Exercise materials START
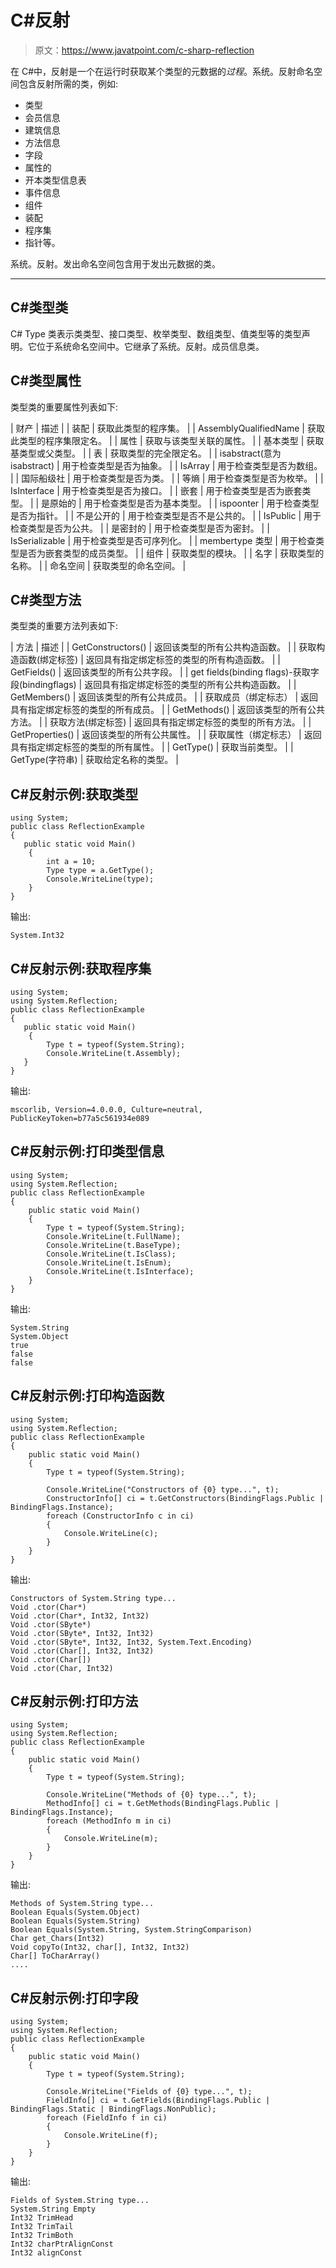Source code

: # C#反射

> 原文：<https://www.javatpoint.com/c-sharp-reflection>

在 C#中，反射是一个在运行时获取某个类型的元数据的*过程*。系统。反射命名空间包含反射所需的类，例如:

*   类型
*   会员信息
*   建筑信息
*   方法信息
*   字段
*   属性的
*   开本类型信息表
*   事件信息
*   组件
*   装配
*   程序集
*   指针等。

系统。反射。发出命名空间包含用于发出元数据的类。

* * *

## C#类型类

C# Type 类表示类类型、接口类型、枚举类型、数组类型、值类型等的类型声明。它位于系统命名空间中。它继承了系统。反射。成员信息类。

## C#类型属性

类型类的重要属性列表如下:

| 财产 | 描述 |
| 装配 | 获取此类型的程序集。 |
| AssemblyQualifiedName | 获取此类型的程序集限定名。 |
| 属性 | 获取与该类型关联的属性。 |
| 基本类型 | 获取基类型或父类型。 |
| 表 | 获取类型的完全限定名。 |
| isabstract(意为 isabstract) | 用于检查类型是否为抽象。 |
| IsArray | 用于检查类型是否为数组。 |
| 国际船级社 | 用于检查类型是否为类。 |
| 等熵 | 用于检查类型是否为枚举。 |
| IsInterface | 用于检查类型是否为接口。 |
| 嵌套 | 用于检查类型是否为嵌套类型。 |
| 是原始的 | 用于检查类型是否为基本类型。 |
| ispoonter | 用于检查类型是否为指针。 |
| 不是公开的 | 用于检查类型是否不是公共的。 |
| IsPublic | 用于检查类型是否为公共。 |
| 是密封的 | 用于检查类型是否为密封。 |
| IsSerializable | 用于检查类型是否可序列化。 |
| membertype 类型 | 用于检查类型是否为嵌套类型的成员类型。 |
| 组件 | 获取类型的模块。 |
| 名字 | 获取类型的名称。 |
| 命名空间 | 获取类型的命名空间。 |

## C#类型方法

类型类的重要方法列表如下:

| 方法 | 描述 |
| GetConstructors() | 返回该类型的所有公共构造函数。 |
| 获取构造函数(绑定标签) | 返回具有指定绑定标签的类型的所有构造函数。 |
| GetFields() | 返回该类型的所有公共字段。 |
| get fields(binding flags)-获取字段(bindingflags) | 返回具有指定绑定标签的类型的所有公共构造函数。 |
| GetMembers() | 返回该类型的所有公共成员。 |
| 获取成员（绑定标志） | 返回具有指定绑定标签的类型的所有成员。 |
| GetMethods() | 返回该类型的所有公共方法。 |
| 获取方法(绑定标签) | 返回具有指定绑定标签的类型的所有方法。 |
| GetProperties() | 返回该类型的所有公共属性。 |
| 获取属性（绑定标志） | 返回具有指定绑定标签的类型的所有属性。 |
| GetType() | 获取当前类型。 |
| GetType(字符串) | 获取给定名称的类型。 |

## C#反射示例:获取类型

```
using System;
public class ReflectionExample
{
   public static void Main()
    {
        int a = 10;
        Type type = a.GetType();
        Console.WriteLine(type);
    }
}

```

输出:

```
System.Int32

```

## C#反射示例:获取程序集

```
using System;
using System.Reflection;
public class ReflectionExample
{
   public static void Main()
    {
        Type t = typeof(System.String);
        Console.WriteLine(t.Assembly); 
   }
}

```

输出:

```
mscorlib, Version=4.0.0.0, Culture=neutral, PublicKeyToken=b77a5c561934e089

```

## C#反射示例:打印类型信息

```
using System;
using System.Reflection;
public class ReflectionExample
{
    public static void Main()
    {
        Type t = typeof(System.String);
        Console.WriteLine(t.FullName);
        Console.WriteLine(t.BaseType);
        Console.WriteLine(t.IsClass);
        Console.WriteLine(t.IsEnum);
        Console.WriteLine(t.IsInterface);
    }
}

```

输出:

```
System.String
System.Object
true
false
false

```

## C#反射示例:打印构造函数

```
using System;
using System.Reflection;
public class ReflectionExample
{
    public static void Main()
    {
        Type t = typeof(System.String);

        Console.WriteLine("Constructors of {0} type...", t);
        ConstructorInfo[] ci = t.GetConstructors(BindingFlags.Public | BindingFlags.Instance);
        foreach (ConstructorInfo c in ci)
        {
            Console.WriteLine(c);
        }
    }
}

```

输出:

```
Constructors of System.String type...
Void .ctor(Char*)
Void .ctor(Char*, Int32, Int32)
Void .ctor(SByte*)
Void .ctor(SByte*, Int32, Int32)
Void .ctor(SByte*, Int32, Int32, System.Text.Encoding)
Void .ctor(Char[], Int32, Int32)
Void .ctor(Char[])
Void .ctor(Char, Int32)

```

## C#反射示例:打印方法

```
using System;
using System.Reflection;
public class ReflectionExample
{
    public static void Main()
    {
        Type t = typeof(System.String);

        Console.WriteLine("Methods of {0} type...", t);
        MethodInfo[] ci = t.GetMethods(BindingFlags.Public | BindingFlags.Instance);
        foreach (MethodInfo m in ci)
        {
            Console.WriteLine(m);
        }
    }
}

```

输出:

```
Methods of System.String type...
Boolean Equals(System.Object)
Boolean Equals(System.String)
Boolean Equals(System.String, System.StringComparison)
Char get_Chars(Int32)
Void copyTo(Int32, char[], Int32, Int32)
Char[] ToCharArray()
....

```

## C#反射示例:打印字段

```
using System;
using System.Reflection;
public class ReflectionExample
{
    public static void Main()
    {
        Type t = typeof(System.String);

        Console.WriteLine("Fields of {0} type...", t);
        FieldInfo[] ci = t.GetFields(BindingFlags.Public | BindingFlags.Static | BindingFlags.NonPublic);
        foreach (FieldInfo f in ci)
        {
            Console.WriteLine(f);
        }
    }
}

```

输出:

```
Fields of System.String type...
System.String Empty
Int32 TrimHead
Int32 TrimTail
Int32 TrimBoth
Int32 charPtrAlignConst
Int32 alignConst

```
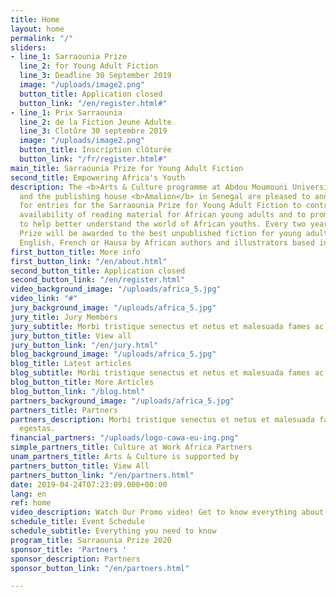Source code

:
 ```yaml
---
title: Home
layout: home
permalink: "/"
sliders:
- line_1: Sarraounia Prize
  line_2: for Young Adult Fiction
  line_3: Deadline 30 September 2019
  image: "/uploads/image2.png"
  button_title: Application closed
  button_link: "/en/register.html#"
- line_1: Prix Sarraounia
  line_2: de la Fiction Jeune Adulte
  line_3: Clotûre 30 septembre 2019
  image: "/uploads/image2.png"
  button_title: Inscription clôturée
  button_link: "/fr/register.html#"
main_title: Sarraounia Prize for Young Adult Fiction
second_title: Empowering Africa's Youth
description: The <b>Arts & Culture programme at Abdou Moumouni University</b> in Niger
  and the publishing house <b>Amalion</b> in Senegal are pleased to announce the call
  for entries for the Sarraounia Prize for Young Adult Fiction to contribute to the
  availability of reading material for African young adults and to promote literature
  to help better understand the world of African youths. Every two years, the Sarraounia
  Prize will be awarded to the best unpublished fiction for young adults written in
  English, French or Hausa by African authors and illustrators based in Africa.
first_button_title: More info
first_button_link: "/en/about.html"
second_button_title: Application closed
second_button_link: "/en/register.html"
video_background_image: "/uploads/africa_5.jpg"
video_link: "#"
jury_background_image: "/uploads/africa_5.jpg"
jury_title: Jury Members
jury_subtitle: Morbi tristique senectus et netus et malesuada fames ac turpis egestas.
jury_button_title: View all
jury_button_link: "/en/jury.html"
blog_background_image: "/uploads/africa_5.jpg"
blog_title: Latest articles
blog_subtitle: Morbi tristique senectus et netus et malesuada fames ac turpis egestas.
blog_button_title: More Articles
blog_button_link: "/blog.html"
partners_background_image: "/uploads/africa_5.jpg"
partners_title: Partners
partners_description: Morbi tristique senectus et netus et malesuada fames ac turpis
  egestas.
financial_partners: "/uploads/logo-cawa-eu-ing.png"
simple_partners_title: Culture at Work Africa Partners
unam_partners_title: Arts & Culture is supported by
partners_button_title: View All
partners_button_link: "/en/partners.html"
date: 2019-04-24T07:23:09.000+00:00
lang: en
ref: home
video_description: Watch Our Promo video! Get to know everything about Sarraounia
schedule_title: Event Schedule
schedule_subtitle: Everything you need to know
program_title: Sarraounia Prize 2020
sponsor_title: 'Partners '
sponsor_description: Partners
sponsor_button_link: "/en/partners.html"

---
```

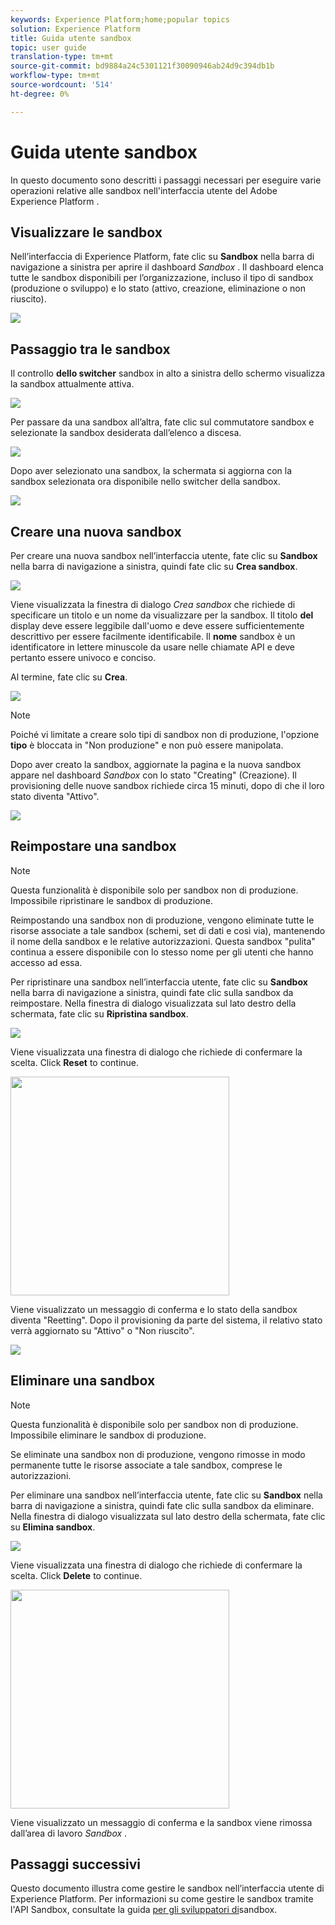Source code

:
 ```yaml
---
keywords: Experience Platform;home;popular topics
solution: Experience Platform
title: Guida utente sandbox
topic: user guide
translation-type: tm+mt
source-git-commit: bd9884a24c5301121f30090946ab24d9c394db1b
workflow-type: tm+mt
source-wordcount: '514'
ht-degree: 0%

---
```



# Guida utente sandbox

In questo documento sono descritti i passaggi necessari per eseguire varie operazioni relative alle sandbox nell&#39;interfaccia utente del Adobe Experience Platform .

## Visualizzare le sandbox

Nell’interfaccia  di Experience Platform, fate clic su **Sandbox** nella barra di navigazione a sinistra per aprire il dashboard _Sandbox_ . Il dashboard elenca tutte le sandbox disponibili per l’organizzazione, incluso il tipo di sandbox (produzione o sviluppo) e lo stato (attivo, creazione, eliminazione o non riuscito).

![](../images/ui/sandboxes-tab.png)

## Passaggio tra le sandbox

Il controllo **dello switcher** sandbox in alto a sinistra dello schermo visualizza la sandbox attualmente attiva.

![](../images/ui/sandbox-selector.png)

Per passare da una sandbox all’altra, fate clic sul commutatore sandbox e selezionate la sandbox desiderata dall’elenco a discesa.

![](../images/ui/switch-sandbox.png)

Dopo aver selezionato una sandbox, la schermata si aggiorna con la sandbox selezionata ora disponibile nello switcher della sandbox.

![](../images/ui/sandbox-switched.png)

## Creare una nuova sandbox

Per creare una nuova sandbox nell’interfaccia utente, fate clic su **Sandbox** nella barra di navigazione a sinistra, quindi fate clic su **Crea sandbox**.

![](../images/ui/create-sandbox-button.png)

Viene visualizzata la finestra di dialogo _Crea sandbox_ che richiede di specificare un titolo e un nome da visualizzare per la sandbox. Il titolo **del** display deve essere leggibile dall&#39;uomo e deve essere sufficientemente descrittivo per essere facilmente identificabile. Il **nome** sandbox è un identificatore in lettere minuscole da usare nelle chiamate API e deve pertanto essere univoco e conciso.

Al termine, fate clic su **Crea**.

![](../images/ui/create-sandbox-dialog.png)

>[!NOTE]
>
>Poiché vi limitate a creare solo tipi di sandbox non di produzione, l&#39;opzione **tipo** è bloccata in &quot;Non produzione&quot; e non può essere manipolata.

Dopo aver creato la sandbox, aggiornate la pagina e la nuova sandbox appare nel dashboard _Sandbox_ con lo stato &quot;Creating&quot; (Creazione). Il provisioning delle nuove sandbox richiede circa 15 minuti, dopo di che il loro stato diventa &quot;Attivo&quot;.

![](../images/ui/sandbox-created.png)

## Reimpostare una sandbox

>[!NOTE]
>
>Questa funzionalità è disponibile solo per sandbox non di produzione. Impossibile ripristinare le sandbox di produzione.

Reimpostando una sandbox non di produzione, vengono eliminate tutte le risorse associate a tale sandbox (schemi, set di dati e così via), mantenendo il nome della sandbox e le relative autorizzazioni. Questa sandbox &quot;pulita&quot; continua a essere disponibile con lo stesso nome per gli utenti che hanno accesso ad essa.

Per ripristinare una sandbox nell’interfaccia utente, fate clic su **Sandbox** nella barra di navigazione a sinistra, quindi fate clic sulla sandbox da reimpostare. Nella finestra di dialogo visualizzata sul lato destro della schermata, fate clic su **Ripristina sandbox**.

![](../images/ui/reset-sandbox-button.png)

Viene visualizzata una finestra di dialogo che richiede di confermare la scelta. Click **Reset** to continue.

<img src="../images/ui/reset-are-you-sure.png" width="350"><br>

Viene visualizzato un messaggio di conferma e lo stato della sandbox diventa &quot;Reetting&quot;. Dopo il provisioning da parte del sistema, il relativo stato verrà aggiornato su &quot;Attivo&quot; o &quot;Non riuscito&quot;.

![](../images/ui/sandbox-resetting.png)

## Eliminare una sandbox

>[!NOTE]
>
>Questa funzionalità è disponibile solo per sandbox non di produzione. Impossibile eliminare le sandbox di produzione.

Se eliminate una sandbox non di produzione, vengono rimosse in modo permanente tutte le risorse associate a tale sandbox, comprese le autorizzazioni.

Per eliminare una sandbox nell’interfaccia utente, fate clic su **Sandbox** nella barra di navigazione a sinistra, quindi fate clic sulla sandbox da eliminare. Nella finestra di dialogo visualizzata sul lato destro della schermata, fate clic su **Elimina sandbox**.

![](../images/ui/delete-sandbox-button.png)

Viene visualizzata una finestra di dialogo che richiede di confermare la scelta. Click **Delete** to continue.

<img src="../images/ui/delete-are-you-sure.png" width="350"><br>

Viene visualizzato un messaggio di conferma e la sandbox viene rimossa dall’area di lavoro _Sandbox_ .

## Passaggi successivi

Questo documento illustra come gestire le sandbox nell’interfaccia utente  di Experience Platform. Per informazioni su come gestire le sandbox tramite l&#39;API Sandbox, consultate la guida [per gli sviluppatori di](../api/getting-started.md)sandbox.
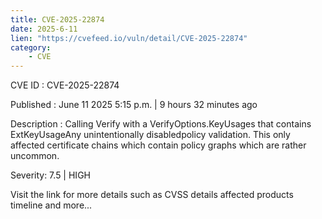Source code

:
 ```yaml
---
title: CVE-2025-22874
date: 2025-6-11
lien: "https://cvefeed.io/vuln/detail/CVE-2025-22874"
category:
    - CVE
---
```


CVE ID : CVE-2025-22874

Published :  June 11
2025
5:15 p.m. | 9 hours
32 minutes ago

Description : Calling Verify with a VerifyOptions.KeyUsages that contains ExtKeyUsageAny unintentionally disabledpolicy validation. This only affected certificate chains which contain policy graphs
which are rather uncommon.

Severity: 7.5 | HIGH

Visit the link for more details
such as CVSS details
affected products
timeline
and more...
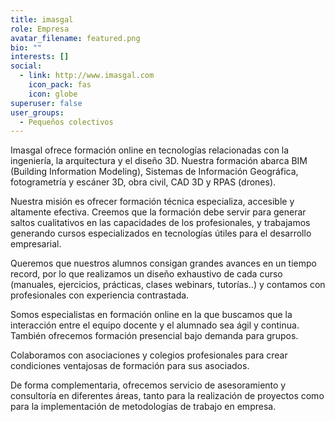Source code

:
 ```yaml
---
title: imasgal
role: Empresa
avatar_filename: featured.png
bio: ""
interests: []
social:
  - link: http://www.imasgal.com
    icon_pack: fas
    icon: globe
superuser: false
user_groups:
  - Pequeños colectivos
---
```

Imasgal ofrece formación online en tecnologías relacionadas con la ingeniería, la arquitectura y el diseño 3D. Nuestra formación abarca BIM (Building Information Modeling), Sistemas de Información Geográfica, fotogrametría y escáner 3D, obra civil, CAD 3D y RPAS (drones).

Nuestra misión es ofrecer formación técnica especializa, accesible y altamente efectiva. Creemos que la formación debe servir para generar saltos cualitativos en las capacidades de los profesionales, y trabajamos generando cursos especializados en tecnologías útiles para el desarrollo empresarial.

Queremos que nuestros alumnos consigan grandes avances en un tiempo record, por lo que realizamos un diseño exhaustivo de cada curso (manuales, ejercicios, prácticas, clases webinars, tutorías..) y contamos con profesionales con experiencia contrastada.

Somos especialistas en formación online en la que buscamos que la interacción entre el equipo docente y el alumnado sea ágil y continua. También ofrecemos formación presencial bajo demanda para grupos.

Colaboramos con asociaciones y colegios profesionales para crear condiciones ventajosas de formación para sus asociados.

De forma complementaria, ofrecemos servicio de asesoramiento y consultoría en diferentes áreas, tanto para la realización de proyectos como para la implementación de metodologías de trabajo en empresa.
Exercise materials END
# Assignment
Only the lines from the start of the records through the line containing "获取成员（绑定标志） | 返回具有指定绑定标签的类型的所有成员。 |" should be repeated, word for word, with the pictures left out.

# Written solution
Source code

: # C#反射

> 原文：<https://www.javatpoint.com/c-sharp-reflection>

在 C#中，反射是一个在运行时获取某个类型的元数据的*过程*。系统。反射命名空间包含反射所需的类，例如:

*   类型
*   会员信息
*   建筑信息
*   方法信息
*   字段
*   属性的
*   开本类型信息表
*   事件信息
*   组件
*   装配
*   程序集
*   指针等。

系统。反射。发出命名空间包含用于发出元数据的类。

* * *

## C#类型类

C# Type 类表示类类型、接口类型、枚举类型、数组类型、值类型等的类型声明。它位于系统命名空间中。它继承了系统。反射。成员信息类。

## C#类型属性

类型类的重要属性列表如下:

| 财产 | 描述 |
| 装配 | 获取此类型的程序集。 |
| AssemblyQualifiedName | 获取此类型的程序集限定名。 |
| 属性 | 获取与该类型关联的属性。 |
| 基本类型 | 获取基类型或父类型。 |
| 表 | 获取类型的完全限定名。 |
| isabstract(意为 isabstract) | 用于检查类型是否为抽象。 |
| IsArray | 用于检查类型是否为数组。 |
| 国际船级社 | 用于检查类型是否为类。 |
| 等熵 | 用于检查类型是否为枚举。 |
| IsInterface | 用于检查类型是否为接口。 |
| 嵌套 | 用于检查类型是否为嵌套类型。 |
| 是原始的 | 用于检查类型是否为基本类型。 |
| ispoonter | 用于检查类型是否为指针。 |
| 不是公开的 | 用于检查类型是否不是公共的。 |
| IsPublic | 用于检查类型是否为公共。 |
| 是密封的 | 用于检查类型是否为密封。 |
| IsSerializable | 用于检查类型是否可序列化。 |
| membertype 类型 | 用于检查类型是否为嵌套类型的成员类型。 |
| 组件 | 获取类型的模块。 |
| 名字 | 获取类型的名称。 |
| 命名空间 | 获取类型的命名空间。 |

## C#类型方法

类型类的重要方法列表如下:

| 方法 | 描述 |
| GetConstructors() | 返回该类型的所有公共构造函数。 |
| 获取构造函数(绑定标签) | 返回具有指定绑定标签的类型的所有构造函数。 |
| GetFields() | 返回该类型的所有公共字段。 |
| get fields(binding flags)-获取字段(bindingflags) | 返回具有指定绑定标签的类型的所有公共构造函数。 |
| GetMembers() | 返回该类型的所有公共成员。 |
| 获取成员（绑定标志） | 返回具有指定绑定标签的类型的所有成员。 |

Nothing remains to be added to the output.